(Collected data)
◇ ◇ ◇

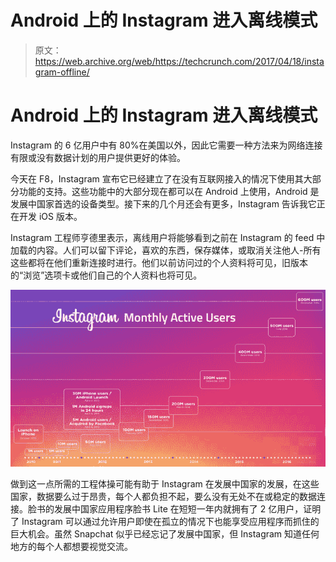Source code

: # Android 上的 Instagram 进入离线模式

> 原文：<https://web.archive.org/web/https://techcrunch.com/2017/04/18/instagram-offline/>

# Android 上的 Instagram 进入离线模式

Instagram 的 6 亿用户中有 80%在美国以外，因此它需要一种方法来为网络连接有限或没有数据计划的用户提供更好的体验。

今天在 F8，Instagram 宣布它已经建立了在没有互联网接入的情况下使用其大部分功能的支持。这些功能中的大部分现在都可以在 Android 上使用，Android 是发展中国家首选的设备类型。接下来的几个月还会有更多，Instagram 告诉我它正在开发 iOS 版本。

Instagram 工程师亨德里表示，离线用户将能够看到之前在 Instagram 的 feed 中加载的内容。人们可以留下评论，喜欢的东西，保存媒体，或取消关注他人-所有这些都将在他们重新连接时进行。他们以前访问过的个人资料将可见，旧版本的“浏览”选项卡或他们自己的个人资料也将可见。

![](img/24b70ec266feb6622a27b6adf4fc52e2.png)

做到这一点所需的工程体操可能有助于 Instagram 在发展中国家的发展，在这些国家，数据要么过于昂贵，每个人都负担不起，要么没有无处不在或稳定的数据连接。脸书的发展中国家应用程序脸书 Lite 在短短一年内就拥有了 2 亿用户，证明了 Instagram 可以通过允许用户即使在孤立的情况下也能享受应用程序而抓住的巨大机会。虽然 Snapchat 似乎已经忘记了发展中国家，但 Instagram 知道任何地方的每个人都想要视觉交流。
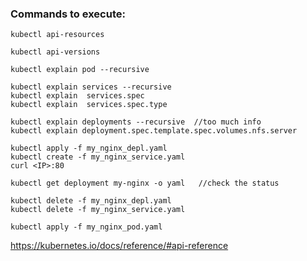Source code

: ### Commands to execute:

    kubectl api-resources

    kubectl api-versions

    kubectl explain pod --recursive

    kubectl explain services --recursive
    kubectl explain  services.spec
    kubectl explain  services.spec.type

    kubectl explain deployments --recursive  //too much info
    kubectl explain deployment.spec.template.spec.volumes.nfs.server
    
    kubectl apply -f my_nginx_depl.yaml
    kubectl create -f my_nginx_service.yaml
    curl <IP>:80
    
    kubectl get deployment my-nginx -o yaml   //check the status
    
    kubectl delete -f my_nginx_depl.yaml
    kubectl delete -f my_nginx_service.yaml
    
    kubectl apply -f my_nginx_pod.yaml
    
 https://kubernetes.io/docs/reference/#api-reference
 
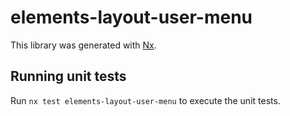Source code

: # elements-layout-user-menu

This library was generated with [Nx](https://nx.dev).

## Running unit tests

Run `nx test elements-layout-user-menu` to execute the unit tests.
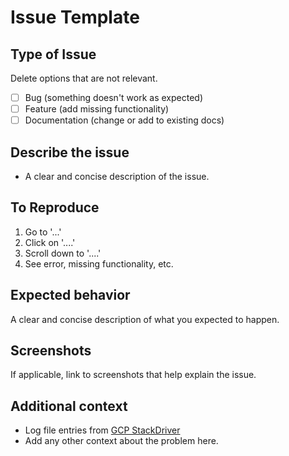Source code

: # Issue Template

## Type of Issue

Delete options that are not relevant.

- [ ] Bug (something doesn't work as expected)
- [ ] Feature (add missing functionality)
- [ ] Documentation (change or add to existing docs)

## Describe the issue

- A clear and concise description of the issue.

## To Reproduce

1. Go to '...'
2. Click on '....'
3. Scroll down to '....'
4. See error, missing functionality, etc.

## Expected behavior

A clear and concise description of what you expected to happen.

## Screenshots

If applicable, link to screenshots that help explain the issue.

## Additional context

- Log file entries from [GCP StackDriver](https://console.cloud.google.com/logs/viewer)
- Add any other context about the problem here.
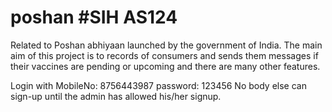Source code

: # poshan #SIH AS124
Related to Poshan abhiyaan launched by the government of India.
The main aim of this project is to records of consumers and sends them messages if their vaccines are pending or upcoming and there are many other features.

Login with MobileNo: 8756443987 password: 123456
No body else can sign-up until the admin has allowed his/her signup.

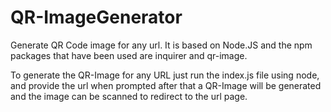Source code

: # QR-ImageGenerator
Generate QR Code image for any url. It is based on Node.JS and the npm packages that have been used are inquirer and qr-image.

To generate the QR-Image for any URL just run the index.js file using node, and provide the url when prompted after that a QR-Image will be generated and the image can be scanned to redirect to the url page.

◇ ◇ ◇

TASK REQUIREMENTS: The required output is the exact run of lines from the start of the records through the line containing "Instagram 的 6", both ends included, with no pictures.

WRITTEN RESPONSE:
Source code

: # Android 上的 Instagram 进入离线模式

> 原文：<https://web.archive.org/web/https://techcrunch.com/2017/04/18/instagram-offline/>

# Android 上的 Instagram 进入离线模式

Instagram 的 6 亿用户中有 80%在美国以外，因此它需要一种方法来为网络连接有限或没有数据计划的用户提供更好的体验。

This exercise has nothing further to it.